FORGET THE MAINE?…. How concerned are Democratic leaders about keeping the 60-vote Senate caucus together on health care reform? They’re already making contingency plans, hoping to replace defectors with the Maine Moderates.
Anxious that Saturday’s party-line Senate vote to open debate on a health care overhaul gives them little maneuvering room, Obama administration officials and their Congressional allies are stepping up overtures to select Senate Republicans in hopes of winning their ultimate support.
The two moderate Republican senators from Maine, Susan Collins and Olympia J. Snowe, say Senator Harry Reid, the majority leader, reached out to them after he unveiled the Senate measure, encouraging them to bring forward their ideas and concerns.
Ms. Collins also received a personal visit from a high-level Obama emissary, Interior Secretary Ken Salazar, a former senator who worked closely with her on various issues as part of a bipartisan coalition.

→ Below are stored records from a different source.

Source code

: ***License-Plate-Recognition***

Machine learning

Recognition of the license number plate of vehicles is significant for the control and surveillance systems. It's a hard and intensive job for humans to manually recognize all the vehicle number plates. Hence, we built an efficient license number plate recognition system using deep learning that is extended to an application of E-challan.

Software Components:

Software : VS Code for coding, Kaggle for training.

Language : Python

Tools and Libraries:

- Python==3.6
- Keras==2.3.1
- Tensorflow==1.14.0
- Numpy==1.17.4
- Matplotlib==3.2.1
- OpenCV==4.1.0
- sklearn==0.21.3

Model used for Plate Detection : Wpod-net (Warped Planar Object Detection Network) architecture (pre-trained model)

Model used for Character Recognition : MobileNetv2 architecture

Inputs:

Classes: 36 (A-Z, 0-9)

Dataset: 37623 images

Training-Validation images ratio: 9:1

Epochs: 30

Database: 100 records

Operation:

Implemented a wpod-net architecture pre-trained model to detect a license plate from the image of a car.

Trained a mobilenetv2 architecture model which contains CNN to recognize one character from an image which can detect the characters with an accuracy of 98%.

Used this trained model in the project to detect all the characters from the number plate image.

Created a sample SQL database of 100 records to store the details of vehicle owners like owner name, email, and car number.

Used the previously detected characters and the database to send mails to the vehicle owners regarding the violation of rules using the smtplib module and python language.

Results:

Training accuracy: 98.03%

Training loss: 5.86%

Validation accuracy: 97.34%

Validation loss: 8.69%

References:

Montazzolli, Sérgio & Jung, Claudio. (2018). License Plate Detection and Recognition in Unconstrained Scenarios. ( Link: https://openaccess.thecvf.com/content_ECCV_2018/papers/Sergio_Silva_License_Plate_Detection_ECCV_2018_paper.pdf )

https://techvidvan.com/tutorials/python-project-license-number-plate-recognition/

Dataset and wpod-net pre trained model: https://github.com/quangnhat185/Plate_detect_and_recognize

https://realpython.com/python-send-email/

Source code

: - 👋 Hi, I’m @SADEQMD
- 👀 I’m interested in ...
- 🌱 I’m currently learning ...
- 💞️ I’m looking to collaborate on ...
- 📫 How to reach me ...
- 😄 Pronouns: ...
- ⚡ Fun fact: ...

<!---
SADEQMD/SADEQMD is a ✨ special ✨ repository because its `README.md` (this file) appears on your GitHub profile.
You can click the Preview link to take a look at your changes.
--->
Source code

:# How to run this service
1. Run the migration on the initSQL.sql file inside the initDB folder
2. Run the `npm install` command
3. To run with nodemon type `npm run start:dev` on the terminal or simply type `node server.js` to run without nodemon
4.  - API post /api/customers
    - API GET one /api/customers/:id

Now, at first blush, this seems pointless. Probably second blush, too. Snowe and Collins not only oppose the Democratic proposal, they both just voted to filibuster a motion to have a debate on the bill. Collins said yesterday that she’d like to find a way to “rewrite the bill in a way that would cause it to have greater support.” The two may be slightly less conservative than their GOP colleagues, but they don’t exactly sound like prime targets for across-the-aisle outreach.
On the other hand, there are four members of the Democratic caucus — Nelson, Landrieu, Lieberman, and Lincoln — who are being just as obstinate as Snowe and Collins, if not more so. Indeed, all things being equal, it’s probably fair to characterize Snowe as being to Lieberman’s left on health care reform (Lieberman thinks even a trigger would be going too far in generating competition for private insurers).
With this in mind, the outreach to the Maine senators seems to have less to do with asking, “How can we make this vote bipartisan?” and more to do with asking, “What can we do if Lieberman decides to betray us?”
Of course, it’s not just Lieberman. His center-right Democratic cohorts will all make painful demands to undermine the bill. The fact that Snowe and Collins are still on the radar screen, though, signals that the leadership is keeping its options open.